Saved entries
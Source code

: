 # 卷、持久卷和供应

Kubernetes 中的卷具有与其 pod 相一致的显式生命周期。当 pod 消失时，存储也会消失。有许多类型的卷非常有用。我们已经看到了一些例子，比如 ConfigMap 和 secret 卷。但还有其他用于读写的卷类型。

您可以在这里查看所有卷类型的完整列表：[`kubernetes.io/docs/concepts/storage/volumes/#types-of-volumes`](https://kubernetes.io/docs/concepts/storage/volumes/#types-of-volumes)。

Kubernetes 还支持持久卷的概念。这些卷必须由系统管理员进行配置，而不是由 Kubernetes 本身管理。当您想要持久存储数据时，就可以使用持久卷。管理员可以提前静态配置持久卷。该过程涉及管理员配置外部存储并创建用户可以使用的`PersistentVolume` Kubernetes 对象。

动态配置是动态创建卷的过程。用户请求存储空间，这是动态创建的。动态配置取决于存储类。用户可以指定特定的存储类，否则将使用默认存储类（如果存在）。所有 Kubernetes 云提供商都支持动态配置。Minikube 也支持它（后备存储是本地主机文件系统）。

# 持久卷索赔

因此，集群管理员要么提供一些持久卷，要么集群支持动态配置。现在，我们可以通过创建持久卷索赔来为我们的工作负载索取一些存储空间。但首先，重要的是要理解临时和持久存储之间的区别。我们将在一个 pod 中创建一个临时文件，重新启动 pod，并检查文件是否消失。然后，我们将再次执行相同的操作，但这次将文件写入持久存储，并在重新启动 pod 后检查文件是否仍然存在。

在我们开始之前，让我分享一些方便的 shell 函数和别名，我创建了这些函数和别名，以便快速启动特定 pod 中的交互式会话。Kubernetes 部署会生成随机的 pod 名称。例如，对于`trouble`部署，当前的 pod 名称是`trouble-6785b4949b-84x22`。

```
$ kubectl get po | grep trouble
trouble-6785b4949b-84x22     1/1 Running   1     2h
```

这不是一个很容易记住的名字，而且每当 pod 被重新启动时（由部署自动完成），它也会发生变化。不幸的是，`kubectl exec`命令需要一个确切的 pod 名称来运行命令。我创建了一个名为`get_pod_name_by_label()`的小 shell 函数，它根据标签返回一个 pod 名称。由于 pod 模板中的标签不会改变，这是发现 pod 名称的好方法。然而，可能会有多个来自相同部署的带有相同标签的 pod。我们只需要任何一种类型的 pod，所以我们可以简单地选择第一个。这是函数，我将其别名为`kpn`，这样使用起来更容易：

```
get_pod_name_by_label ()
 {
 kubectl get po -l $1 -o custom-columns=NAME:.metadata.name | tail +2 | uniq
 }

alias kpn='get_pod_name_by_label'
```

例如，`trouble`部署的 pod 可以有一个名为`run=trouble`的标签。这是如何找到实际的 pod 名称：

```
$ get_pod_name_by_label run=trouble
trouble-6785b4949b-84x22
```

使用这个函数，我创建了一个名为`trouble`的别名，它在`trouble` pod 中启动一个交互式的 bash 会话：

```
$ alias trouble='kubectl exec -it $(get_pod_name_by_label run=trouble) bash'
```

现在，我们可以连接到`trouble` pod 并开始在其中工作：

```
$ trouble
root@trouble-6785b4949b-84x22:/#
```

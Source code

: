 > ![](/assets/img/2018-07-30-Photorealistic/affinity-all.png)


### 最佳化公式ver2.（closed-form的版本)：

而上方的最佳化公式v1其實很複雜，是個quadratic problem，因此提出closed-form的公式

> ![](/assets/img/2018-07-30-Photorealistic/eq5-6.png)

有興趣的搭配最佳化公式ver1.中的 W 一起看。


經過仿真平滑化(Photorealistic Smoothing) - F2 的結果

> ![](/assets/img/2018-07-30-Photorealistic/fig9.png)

_What you will do_
From the first line to the last, transcribe the records exactly.

_Solution_
Source code

: # 卷、持久卷和供应

Kubernetes 中的卷具有与其 pod 相一致的显式生命周期。当 pod 消失时，存储也会消失。有许多类型的卷非常有用。我们已经看到了一些例子，比如 ConfigMap 和 secret 卷。但还有其他用于读写的卷类型。

您可以在这里查看所有卷类型的完整列表：[`kubernetes.io/docs/concepts/storage/volumes/#types-of-volumes`](https://kubernetes.io/docs/concepts/storage/volumes/#types-of-volumes)。

Kubernetes 还支持持久卷的概念。这些卷必须由系统管理员进行配置，而不是由 Kubernetes 本身管理。当您想要持久存储数据时，就可以使用持久卷。管理员可以提前静态配置持久卷。该过程涉及管理员配置外部存储并创建用户可以使用的`PersistentVolume` Kubernetes 对象。

动态配置是动态创建卷的过程。用户请求存储空间，这是动态创建的。动态配置取决于存储类。用户可以指定特定的存储类，否则将使用默认存储类（如果存在）。所有 Kubernetes 云提供商都支持动态配置。Minikube 也支持它（后备存储是本地主机文件系统）。

# 持久卷索赔

因此，集群管理员要么提供一些持久卷，要么集群支持动态配置。现在，我们可以通过创建持久卷索赔来为我们的工作负载索取一些存储空间。但首先，重要的是要理解临时和持久存储之间的区别。我们将在一个 pod 中创建一个临时文件，重新启动 pod，并检查文件是否消失。然后，我们将再次执行相同的操作，但这次将文件写入持久存储，并在重新启动 pod 后检查文件是否仍然存在。

在我们开始之前，让我分享一些方便的 shell 函数和别名，我创建了这些函数和别名，以便快速启动特定 pod 中的交互式会话。Kubernetes 部署会生成随机的 pod 名称。例如，对于`trouble`部署，当前的 pod 名称是`trouble-6785b4949b-84x22`。

```
$ kubectl get po | grep trouble
trouble-6785b4949b-84x22     1/1 Running   1     2h
```

这不是一个很容易记住的名字，而且每当 pod 被重新启动时（由部署自动完成），它也会发生变化。不幸的是，`kubectl exec`命令需要一个确切的 pod 名称来运行命令。我创建了一个名为`get_pod_name_by_label()`的小 shell 函数，它根据标签返回一个 pod 名称。由于 pod 模板中的标签不会改变，这是发现 pod 名称的好方法。然而，可能会有多个来自相同部署的带有相同标签的 pod。我们只需要任何一种类型的 pod，所以我们可以简单地选择第一个。这是函数，我将其别名为`kpn`，这样使用起来更容易：

```
get_pod_name_by_label ()
 {
 kubectl get po -l $1 -o custom-columns=NAME:.metadata.name | tail +2 | uniq
 }

alias kpn='get_pod_name_by_label'
```

例如，`trouble`部署的 pod 可以有一个名为`run=trouble`的标签。这是如何找到实际的 pod 名称：

```
$ get_pod_name_by_label run=trouble
trouble-6785b4949b-84x22
```

使用这个函数，我创建了一个名为`trouble`的别名，它在`trouble` pod 中启动一个交互式的 bash 会话：

```
$ alias trouble='kubectl exec -it $(get_pod_name_by_label run=trouble) bash'
```

现在，我们可以连接到`trouble` pod 并开始在其中工作：

```
$ trouble
root@trouble-6785b4949b-84x22:/#
```

Source code

: > ![](/assets/img/2018-07-30-Photorealistic/affinity-all.png)


### 最佳化公式ver2.（closed-form的版本)：

而上方的最佳化公式v1其實很複雜，是個quadratic problem，因此提出closed-form的公式

> ![](/assets/img/2018-07-30-Photorealistic/eq5-6.png)

有興趣的搭配最佳化公式ver1.中的 W 一起看。


經過仿真平滑化(Photorealistic Smoothing) - F2 的結果

> ![](/assets/img/2018-07-30-Photorealistic/fig9.png)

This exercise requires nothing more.